Read through the data, and wherever a line holds the word "LEVEL", write that line out.

ENTRIES PROVIDED
= = = =

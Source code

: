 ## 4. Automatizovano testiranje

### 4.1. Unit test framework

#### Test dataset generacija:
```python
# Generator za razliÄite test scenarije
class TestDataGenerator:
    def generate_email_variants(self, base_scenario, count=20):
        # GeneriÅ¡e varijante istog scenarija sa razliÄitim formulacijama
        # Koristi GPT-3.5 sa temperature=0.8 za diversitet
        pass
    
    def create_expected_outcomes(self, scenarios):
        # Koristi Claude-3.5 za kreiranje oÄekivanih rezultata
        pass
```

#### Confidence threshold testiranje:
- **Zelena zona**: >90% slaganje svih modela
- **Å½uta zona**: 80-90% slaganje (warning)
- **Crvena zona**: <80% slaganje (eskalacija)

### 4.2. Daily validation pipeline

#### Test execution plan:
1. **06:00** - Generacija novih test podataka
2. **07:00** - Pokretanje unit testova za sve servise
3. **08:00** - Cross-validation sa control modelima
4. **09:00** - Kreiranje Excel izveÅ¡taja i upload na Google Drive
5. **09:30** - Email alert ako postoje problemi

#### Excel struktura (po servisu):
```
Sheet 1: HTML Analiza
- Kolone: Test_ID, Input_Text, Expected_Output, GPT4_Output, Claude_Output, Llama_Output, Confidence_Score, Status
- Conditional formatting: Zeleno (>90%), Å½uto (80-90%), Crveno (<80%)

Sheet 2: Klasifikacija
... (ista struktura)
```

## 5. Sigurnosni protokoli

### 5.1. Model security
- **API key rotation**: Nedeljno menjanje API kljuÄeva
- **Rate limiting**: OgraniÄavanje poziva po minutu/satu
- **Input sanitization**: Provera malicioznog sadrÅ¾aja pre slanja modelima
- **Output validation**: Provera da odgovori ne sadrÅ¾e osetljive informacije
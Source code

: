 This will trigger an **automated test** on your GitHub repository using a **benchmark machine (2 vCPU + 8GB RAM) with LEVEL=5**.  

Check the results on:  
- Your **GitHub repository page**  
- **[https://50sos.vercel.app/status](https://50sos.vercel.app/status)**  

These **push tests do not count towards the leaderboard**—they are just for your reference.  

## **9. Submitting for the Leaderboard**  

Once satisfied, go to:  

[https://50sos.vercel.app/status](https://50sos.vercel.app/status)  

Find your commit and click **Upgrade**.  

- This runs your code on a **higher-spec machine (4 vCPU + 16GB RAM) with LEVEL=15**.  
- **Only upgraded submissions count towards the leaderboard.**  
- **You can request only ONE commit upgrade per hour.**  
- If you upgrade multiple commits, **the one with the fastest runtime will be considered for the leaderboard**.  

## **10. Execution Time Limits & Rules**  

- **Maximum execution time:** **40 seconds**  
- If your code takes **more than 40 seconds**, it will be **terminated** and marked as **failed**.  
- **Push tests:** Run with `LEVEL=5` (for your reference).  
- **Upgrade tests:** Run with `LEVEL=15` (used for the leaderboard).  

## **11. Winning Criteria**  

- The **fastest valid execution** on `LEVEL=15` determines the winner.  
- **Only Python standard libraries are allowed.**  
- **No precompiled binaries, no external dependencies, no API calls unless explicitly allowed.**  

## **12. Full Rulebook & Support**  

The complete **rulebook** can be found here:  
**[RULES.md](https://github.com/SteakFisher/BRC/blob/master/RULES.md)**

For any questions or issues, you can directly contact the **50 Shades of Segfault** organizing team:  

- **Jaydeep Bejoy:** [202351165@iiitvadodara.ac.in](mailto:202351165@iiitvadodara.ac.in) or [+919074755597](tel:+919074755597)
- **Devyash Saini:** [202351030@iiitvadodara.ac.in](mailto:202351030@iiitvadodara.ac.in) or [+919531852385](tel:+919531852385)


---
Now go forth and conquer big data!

= = = =

YOUR RESPONSE
: This will trigger an **automated test** on your GitHub repository using a **benchmark machine (2 vCPU + 8GB RAM) with LEVEL=5**.  
- This runs your code on a **higher-spec machine (4 vCPU + 16GB RAM) with LEVEL=15**.  
- **Push tests:** Run with `LEVEL=5` (for your reference).  
- **Upgrade tests:** Run with `LEVEL=15` (used for the leaderboard).  
- The **fastest valid execution** on `LEVEL=15` determines the winner.  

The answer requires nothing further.